──────── RECORDS PROVIDED ────────

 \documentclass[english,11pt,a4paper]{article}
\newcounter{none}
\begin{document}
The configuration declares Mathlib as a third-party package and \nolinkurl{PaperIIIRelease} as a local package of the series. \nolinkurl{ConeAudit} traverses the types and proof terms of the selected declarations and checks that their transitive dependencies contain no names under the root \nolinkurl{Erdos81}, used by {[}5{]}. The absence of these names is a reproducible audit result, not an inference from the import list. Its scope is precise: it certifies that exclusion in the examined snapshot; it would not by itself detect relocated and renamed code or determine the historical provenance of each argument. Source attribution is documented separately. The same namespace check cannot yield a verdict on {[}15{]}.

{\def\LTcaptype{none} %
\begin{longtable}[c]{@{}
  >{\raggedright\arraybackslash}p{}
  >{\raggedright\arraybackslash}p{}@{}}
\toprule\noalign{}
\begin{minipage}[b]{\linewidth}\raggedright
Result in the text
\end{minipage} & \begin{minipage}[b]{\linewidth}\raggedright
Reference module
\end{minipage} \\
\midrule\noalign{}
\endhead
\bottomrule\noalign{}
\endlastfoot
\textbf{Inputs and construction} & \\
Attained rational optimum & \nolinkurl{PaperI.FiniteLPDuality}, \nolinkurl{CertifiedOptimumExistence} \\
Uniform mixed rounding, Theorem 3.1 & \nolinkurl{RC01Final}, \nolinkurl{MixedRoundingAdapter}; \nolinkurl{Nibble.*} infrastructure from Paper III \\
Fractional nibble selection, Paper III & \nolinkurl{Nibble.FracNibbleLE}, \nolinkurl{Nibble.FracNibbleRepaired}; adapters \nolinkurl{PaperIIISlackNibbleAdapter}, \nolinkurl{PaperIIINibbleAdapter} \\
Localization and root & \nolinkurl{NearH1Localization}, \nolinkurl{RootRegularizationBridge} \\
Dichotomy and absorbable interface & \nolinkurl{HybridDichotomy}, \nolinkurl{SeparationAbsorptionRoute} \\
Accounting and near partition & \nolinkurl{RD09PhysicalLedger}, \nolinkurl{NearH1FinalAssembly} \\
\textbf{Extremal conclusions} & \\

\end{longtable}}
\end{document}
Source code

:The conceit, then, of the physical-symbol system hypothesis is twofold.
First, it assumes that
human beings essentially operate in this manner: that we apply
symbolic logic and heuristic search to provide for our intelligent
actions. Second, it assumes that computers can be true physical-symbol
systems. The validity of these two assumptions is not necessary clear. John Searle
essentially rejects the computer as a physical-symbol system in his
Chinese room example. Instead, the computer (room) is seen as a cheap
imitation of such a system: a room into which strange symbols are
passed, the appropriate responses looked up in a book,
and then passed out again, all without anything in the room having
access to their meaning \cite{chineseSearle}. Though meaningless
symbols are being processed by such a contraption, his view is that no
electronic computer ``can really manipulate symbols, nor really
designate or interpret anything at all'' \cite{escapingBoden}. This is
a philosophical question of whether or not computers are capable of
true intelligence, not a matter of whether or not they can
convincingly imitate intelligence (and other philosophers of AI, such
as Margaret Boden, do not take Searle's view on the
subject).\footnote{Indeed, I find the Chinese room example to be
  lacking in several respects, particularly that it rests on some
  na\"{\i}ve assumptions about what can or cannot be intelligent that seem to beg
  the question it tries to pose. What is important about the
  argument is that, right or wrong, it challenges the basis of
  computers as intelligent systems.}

────────

YOUR GOAL: All lines from the one containing "convincingly imitate intelligence" down to the final line above are to be restated word for word; leave out the rest.

WRITTEN RESPONSE:
convincingly imitate intelligence (and other philosophers of AI, such
as Margaret Boden, do not take Searle's view on the
subject).\footnote{Indeed, I find the Chinese room example to be
  lacking in several respects, particularly that it rests on some
  na\"{\i}ve assumptions about what can or cannot be intelligent that seem to beg
  the question it tries to pose. What is important about the
  argument is that, right or wrong, it challenges the basis of
  computers as intelligent systems.}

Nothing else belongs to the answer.